Introduction to the New Debate Series

Debates are crucial in an election year as candidates competing for office present voters with their platforms and policy ideas. The debate stage should be a platform in which these policies are drilled into, their merits tested in a high-pressure context, and in response to questions that voters want asked and need answered to cast their ballots.

The circumstances surrounding this year’s presidential campaign have put the candidates’ televised debates under an even brighter spotlight than usual. The first in a series of three televised debates, which aired Tuesday, September 29th, was painful to watch as President Trump and Vice President Biden failed not just to deliver coherent policy remarks but failed at civil speech as well. Washington Post political reporter Aaron Blake wrote an excellent analysis of the debate in which he tallied the number of times each candidate interrupted the other or moderator Chris Wallace. According to Blake’s count, during the first debate the President interrupted Mr. Biden 71 different times, while Mr. Biden interrupted 22 times. These numbers are astonishing to me as an indication of how little the focus of the debate was on campaign platforms. Rather, the goal appears to have been to drown out ideas. 

Of course, I held the youngest audience members in my mind. What might students take away from the cut-throat atmosphere? I also wondered how I might fare in the moderator’s shoes. As an English teacher, I often find myself moderating heated disputation. Thankfully none so heated as to involve name-calling or insults. I anticipated that Wallace’s performance would face scrutiny. Mr. Lentz notes, “Without the power to cut microphones, insert fact-checks, or otherwise follow up on non-sequiturs, moderators are left to try to run an asylum on goodwill alone.” In all fairness, peakers can get the facts wrong, especially given the pressures of the spotlight. Could this debate cycle catalyze a turning point, a shift in the rules that govern presidential debates? Perhaps a larger cultural shift to repudiate hostile speech?

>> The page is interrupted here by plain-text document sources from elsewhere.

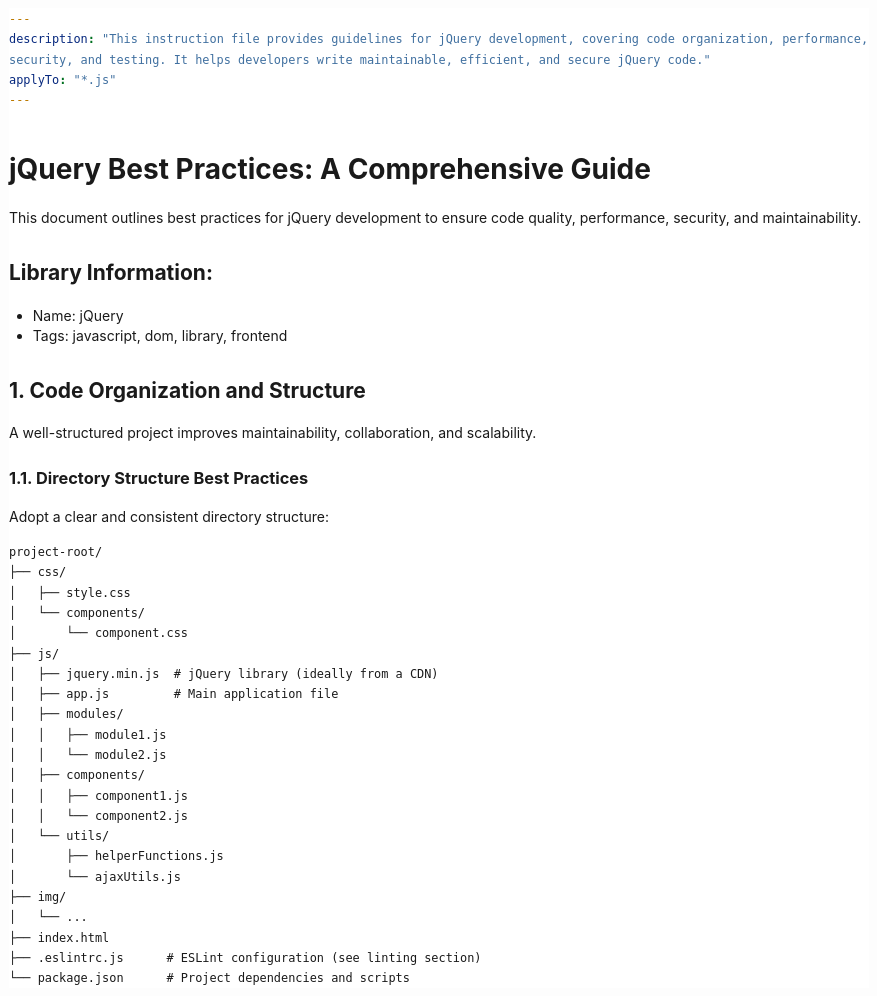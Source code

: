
 ```yaml
---
description: "This instruction file provides guidelines for jQuery development, covering code organization, performance, security, and testing. It helps developers write maintainable, efficient, and secure jQuery code."
applyTo: "*.js"
---
```

# jQuery Best Practices: A Comprehensive Guide

This document outlines best practices for jQuery development to ensure code quality, performance, security, and maintainability.

## Library Information:

- Name: jQuery
- Tags: javascript, dom, library, frontend

## 1. Code Organization and Structure

A well-structured project improves maintainability, collaboration, and scalability.

### 1.1. Directory Structure Best Practices

Adopt a clear and consistent directory structure:

```
project-root/
├── css/
│   ├── style.css
│   └── components/
│       └── component.css
├── js/
│   ├── jquery.min.js  # jQuery library (ideally from a CDN)
│   ├── app.js         # Main application file
│   ├── modules/
│   │   ├── module1.js
│   │   └── module2.js
│   ├── components/
│   │   ├── component1.js
│   │   └── component2.js
│   └── utils/
│       ├── helperFunctions.js
│       └── ajaxUtils.js
├── img/
│   └── ...
├── index.html
├── .eslintrc.js      # ESLint configuration (see linting section)
└── package.json      # Project dependencies and scripts
```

Facts are just as important in presidential debates as rhetoric, even if they may not be prized as heavily. In The Academy program last year students and teachers emphasized the importance of delivering balanced and fair arguments substantiated by evidence. Dr. Hight explains, “I think that it’s really hard for a debate to function if the participants aren’t aware of the fundamentals of polite debate and willing to abide by them. In The Academy, this was the difference between the first few seminars, when students were still learning how to be good caretakers of the conversation–listening carefully; acknowledging the other speakers’ points; and building off what was said previously–and later discussions. Early on, there is a tendency for a pop-corn effect: a series of teacher questions and single student answers. This very same thing seems to often happen in presidential debates.” 

I really love Dr. Hight’s phrase, “caretakers of the conversation.” While we might associate a debate with confident, articulate, assertive, and eloquent speech, listening is just as important. It is in the spirit of informed, and well-moderated, debate that the newspaper staff would like to introduce a new regular series titled, “Through a Different Lens.” Journalism students prize the process of evaluating issues, knowing that in allowing our community to read these perspectives, we will better our understanding not just of the topic but of each other. Two articles will be published in this space that approach a topic from different viewpoints. Through reading and listening, we hope we might also come to understand what it takes to hear a perspective other than your own.